1834 United States elections
- Incumbent president: ▌Andrew Jackson (D)
- Next Congress: 24th

Senate elections
- Overall control: Anti-Jacksonian hold
- Seats contested: 16 of 48 seats
- Net seat change: Democratic +2

House elections
- Overall control: Democratic hold
- Seats contested: All 242 voting seats
- Net seat change: Anti-Jacksonian +12

= 1834 United States elections =

Elections occurred in the middle of the Democratic President Andrew Jackson's second term. Members of the 24th United States Congress were chosen in this election.

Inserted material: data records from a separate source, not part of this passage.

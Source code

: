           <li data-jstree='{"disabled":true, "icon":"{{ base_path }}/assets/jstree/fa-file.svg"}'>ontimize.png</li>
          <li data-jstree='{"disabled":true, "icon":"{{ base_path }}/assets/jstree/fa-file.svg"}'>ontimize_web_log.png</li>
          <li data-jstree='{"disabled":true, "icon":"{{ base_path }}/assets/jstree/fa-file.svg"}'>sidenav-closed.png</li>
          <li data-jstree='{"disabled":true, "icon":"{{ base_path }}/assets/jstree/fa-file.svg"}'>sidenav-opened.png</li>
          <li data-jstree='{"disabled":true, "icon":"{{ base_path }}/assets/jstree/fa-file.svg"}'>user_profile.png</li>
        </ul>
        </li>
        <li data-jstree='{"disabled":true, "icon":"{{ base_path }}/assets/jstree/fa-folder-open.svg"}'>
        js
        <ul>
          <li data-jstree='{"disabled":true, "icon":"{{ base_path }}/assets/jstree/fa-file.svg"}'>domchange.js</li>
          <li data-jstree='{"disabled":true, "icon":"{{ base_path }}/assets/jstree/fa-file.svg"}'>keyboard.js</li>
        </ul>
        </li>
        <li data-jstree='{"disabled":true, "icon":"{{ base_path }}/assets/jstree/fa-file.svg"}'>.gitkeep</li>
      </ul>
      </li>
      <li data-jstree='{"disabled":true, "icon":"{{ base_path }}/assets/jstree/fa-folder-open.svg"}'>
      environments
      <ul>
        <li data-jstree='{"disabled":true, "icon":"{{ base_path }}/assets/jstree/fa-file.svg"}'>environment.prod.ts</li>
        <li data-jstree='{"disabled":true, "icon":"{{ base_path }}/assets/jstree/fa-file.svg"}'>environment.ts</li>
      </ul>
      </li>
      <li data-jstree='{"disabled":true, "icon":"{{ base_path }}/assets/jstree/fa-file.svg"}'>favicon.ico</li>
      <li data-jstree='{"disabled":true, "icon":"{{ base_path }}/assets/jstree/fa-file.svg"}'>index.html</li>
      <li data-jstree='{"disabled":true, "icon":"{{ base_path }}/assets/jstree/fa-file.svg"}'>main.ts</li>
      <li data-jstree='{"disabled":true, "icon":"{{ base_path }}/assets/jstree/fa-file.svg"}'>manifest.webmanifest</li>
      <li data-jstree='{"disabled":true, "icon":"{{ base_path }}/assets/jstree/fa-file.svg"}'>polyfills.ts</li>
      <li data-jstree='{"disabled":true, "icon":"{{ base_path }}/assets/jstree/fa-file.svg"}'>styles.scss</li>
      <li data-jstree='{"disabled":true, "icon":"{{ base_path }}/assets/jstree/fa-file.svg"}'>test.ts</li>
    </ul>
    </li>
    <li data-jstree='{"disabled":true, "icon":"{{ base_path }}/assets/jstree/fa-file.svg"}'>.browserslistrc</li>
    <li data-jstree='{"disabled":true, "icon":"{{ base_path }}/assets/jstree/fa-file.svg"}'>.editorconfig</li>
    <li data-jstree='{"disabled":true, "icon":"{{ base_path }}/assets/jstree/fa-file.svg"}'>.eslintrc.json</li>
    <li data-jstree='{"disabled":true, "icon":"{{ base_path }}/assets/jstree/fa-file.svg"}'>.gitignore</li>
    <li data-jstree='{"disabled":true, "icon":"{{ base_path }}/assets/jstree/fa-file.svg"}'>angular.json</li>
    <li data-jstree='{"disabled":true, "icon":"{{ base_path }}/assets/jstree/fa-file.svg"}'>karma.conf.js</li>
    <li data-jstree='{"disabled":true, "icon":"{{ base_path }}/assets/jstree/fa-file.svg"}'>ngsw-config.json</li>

Taking place during the Second Party System, elections were contested between Andrew Jackson's Democratic Party and opponents of Jackson, including the remnants of the National Republican Party (Anti-Jacksonian Party). During this election, the anti-Jacksonian faction began to transition into the Whig Party. Arkansas and Michigan joined the union during the 24th Congress.

In the House, the anti-Jacksonian faction picked up some seats from the Anti-Masonic Party, but the Democrats retained a commanding majority.

In the Senate, the Democrats picked up a moderate number of seats, but the Anti-Jacksonian faction maintained narrow control of the chamber. However, the Democrats later won control of the chamber during the next Congress.